STUDY MATERIAL -

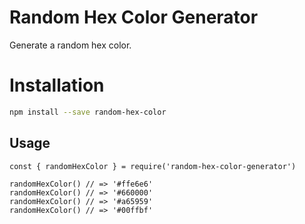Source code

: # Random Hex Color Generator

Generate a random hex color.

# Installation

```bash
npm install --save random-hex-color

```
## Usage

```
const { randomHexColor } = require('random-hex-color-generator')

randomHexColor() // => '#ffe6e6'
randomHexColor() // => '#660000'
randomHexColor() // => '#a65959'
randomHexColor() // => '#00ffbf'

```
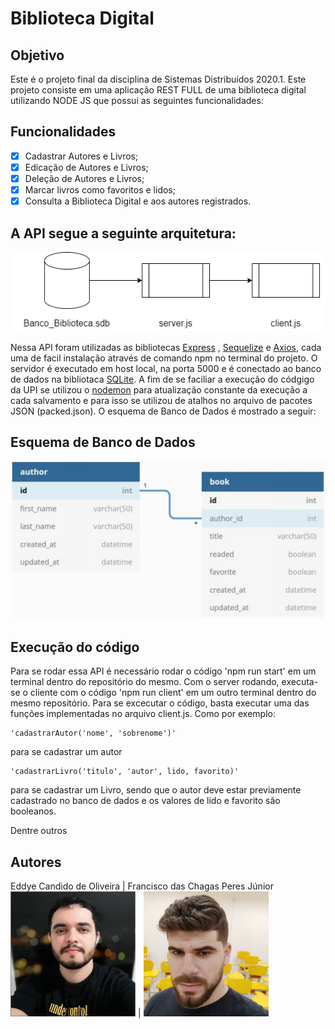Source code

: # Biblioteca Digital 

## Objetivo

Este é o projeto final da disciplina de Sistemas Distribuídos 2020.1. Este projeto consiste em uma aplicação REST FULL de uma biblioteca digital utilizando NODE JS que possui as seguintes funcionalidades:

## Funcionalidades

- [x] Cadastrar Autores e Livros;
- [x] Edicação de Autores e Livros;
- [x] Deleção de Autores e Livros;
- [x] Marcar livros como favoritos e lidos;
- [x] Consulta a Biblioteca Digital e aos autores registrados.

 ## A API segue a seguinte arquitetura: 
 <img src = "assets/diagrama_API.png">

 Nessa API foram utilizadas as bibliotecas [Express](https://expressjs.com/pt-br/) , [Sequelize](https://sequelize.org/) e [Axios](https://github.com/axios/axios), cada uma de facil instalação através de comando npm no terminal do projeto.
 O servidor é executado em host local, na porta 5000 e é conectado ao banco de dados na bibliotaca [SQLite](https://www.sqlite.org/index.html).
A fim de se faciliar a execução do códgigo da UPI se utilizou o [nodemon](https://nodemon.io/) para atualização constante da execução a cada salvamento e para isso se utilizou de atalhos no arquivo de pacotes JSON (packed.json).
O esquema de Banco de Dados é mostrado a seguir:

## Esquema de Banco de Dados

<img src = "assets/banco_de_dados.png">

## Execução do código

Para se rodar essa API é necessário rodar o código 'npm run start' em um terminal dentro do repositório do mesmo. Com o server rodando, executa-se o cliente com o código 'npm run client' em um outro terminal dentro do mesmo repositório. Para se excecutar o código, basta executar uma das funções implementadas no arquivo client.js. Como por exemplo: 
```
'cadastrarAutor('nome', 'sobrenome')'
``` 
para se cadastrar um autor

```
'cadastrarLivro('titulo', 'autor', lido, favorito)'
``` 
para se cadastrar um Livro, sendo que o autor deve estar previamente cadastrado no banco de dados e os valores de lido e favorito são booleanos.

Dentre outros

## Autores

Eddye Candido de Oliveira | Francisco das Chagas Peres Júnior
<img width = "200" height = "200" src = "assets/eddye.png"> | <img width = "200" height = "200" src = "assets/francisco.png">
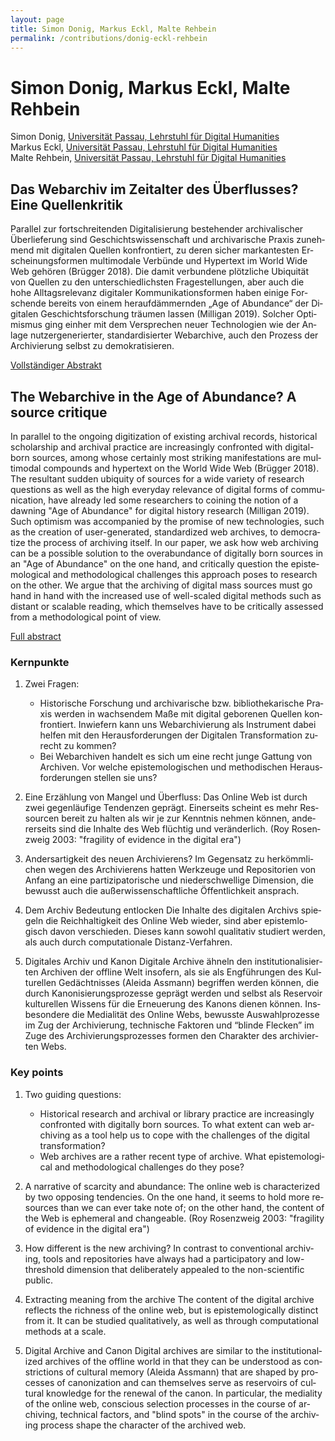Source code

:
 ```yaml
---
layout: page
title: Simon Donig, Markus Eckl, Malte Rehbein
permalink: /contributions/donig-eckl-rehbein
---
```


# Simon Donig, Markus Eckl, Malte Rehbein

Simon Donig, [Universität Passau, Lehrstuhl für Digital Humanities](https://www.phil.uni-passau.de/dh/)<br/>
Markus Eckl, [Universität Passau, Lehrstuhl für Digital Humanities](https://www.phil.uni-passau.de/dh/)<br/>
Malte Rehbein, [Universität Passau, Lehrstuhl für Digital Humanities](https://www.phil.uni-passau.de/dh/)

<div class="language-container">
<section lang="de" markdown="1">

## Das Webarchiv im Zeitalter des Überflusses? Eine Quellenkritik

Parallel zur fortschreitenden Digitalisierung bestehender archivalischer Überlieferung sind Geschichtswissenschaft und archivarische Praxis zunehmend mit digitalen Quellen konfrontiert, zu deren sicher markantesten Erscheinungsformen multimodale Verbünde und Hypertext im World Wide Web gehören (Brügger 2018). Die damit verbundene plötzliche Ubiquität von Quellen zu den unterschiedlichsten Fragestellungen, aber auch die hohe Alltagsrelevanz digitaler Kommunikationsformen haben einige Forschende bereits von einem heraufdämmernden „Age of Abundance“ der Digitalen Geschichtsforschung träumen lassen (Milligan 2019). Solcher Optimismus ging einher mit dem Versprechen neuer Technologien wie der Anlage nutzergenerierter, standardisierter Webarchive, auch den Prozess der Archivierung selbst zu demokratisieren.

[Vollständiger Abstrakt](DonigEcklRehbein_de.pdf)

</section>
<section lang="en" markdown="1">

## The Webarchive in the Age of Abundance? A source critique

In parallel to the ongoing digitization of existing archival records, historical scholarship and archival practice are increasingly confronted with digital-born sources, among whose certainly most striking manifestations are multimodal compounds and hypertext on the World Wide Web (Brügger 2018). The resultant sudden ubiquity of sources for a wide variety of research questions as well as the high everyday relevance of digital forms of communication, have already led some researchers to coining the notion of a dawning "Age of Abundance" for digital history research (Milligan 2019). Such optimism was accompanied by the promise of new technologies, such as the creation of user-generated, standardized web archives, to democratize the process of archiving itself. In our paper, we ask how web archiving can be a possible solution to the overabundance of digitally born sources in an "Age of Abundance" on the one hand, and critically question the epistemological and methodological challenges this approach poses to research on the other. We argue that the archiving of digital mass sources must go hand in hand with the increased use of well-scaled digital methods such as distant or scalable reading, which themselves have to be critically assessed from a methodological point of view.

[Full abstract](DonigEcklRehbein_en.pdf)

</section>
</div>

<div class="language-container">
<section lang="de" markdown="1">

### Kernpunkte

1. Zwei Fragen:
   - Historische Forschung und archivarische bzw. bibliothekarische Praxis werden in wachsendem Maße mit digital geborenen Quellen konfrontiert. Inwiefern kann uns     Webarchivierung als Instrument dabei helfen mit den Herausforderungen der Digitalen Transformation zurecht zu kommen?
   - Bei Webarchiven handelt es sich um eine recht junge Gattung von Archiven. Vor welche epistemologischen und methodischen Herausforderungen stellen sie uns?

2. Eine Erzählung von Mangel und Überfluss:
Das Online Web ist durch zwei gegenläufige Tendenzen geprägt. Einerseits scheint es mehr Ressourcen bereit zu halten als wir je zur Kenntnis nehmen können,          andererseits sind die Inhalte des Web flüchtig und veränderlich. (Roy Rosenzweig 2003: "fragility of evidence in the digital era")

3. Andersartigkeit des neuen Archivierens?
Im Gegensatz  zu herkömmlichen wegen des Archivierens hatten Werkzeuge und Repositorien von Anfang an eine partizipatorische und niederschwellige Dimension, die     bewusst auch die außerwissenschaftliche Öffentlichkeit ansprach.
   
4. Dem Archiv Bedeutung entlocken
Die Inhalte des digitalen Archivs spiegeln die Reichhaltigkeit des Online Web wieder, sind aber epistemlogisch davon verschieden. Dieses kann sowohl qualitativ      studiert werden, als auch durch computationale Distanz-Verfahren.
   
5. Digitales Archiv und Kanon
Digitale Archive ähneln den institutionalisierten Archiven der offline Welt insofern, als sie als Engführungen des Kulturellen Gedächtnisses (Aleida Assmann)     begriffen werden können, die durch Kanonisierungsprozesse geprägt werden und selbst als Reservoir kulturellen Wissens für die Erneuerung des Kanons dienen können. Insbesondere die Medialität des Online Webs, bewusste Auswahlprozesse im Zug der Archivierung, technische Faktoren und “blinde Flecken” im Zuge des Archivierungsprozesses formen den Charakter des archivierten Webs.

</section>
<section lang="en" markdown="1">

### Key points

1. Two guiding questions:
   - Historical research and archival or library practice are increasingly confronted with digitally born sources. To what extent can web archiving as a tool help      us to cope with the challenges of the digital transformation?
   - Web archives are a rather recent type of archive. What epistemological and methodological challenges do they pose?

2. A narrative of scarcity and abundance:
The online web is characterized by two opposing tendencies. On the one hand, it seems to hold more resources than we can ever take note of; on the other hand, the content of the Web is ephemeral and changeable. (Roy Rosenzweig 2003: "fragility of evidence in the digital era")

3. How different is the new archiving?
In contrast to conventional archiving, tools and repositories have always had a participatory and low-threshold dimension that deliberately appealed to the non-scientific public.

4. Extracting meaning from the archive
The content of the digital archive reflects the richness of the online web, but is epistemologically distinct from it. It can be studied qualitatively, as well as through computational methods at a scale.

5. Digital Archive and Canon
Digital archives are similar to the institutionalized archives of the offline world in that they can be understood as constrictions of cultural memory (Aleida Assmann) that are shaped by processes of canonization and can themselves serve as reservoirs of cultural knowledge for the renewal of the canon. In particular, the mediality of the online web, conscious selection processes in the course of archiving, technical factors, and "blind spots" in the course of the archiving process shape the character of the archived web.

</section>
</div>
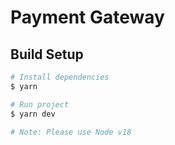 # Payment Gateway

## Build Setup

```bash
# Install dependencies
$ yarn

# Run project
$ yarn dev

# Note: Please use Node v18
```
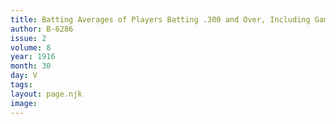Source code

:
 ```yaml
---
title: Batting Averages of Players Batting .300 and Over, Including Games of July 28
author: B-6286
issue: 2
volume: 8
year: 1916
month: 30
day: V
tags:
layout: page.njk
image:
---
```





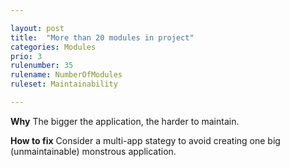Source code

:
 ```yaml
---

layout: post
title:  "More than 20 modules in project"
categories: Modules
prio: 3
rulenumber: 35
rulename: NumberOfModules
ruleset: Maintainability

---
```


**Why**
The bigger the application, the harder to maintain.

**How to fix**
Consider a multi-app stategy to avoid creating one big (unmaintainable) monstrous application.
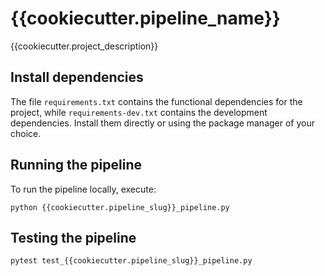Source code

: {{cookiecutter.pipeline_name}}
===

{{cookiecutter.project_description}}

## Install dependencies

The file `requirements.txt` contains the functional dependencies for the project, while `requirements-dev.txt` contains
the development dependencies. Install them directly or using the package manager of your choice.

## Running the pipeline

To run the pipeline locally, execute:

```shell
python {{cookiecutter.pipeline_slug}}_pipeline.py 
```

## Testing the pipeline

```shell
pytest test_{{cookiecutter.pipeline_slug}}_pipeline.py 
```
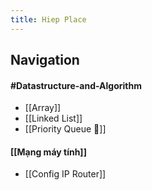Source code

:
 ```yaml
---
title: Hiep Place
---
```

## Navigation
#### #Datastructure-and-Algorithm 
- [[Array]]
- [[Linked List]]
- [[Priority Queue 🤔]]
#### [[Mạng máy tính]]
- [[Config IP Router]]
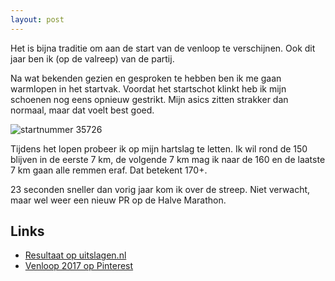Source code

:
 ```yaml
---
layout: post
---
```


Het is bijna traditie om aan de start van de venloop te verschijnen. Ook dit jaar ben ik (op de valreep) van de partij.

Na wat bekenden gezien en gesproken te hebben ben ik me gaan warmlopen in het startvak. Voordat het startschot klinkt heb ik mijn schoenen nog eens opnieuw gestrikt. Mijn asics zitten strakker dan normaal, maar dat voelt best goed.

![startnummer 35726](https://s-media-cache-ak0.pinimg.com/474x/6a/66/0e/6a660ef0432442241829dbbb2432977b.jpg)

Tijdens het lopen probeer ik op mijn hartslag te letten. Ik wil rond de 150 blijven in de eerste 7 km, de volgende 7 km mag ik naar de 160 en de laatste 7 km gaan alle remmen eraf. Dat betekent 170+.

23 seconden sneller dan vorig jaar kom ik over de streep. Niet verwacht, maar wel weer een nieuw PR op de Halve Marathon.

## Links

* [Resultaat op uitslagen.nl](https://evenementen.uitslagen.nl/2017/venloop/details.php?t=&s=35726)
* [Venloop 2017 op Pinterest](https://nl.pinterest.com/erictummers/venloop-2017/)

EXERCISE -
Take the lines above from the one containing "2. Eine Erzählung" to the one containing "3. Andersartigkeit des neuen Archivierens?" and retype them exactly, both ends included, with nothing added.

RESPONSE BOX -
2. Eine Erzählung von Mangel und Überfluss:
Das Online Web ist durch zwei gegenläufige Tendenzen geprägt. Einerseits scheint es mehr Ressourcen bereit zu halten als wir je zur Kenntnis nehmen können,          andererseits sind die Inhalte des Web flüchtig und veränderlich. (Roy Rosenzweig 2003: "fragility of evidence in the digital era")

3. Andersartigkeit des neuen Archivierens?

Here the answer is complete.